November 22, 2015 by Lily O'Brien

BAIPA Board member Ruth Schwartz found this interesting and informative article on LinkedIn.

Collaboration—Joint Copyright Owners

Authors of copyrightable work BEWARE.  Before you think about combining forces with another author, musician, or any collaborator—READ THIS!

LawFor years I have been telling clients that collaborative relationships can create more problems than a few. And if you choose to enter into such relationships, you should have a lawyer on your team.  Here is why: The average person who collaborates on an artistic project doesn’t stop to think about the legal issues involved. Without knowing it, you can inadvertently give up (or limit) your rights.  And it’s only after the relationship falls apart that you realize what you could have done differently.

Recently, a federal court in Tennessee (Severe Records LLC v. Rich, 6th Cir., No. 09-6175, 9/23/11) reaffirmed what most courts have held and what all competent copyright lawyers know all too well—joint copyright owners, each, have the same rights. They have the right to sell, display, assign, transfer, or create derivative works based on the work of art or authorship, and there will be no claim of copyright infringement if they do.  In essence, the court said, joint copyright holders have the right to fully exploit their copyrighted work without the permission of the other copyright owner.  While they may need to account to one another for profits, they do not need permission to do anything.

Briefly, in this case, a music producer/songwriter wrote a song, and then he and the singer recorded the song together.

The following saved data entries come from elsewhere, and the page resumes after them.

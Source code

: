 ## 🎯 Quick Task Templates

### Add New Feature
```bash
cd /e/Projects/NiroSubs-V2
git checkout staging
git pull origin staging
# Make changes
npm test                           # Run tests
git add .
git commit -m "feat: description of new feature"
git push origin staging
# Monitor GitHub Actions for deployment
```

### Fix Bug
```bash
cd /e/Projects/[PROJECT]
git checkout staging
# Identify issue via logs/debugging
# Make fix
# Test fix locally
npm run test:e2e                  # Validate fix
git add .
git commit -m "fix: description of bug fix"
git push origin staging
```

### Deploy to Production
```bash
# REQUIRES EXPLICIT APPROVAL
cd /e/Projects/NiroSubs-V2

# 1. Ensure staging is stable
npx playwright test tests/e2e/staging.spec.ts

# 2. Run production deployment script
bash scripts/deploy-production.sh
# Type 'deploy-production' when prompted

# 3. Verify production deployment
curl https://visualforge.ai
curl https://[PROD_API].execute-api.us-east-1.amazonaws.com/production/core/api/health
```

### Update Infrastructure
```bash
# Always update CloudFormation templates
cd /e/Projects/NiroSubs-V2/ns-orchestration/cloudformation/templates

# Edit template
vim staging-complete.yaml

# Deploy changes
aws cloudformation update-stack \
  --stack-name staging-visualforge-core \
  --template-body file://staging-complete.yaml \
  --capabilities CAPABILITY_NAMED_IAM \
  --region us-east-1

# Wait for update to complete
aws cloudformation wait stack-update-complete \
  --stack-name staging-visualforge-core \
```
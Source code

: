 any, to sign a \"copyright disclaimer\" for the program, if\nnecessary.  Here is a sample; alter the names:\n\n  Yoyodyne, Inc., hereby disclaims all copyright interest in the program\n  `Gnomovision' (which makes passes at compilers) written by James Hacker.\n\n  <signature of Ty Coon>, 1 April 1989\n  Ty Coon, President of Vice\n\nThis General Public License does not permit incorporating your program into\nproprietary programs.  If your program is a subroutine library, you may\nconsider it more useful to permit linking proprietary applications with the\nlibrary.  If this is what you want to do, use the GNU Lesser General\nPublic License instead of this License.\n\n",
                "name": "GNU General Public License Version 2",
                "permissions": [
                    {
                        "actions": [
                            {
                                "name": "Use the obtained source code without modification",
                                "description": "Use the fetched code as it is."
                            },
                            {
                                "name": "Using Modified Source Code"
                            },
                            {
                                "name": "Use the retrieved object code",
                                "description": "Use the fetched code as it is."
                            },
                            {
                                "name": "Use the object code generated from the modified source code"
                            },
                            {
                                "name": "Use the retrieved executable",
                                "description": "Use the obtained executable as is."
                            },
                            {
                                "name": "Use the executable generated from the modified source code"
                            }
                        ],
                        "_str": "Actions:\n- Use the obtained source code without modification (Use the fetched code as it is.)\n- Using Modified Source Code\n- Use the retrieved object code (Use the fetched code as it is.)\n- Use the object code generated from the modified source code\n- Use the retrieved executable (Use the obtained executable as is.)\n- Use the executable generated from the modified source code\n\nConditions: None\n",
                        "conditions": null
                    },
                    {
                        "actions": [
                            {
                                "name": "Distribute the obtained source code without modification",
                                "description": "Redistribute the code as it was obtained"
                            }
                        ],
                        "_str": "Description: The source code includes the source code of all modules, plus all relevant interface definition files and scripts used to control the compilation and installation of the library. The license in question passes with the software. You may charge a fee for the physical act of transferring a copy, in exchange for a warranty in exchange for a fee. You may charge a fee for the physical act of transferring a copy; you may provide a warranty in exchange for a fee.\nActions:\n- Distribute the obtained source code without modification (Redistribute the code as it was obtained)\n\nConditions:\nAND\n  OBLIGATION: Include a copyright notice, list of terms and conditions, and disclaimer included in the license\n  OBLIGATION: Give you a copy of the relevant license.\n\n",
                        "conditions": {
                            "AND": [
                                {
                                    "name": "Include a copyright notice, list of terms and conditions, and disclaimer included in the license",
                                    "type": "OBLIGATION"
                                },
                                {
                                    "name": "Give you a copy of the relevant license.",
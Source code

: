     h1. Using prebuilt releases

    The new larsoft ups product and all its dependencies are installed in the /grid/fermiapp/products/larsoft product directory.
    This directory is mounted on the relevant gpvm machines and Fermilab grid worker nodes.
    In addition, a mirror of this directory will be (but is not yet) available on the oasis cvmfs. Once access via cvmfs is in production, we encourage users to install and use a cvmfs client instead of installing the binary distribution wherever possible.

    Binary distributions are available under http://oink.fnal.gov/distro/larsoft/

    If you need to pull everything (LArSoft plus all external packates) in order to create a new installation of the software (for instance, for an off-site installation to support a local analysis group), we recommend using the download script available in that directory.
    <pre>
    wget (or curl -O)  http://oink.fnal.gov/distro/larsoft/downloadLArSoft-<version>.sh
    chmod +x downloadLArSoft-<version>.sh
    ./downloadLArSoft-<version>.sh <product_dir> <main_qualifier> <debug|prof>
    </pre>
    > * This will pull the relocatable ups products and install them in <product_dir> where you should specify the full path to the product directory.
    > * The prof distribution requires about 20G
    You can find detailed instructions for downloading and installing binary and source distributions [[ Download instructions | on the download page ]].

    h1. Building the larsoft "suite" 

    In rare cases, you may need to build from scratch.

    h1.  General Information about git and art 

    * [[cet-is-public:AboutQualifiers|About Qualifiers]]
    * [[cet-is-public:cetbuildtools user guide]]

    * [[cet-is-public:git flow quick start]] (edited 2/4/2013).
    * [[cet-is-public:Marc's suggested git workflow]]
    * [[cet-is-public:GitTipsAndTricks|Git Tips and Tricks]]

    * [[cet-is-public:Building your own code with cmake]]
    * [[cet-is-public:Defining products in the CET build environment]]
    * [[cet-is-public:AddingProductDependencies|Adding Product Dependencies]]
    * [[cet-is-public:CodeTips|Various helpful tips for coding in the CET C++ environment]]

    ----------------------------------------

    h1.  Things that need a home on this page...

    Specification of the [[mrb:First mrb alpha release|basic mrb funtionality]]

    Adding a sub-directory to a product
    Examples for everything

They were so happy with the results of their first venture that they decided to co-author and record a second song. They were joint copyright owners. Then, their relationship fell apart. The singer then signed on with another management and recoding company, and transferred all of her rights in both the music and the sound recordings to the new company. One of the joint copyright owners claimed that the other was committing copyright infringement because they were selling the recordings without the consent of the other.

While the court did not specifically address the issue of ownership, in a round-about manner, the court said that both joint copyright owners have the right to do anything they want with her work, and that the other party cannot be charged with copyright infringement if they do something the other author does not like.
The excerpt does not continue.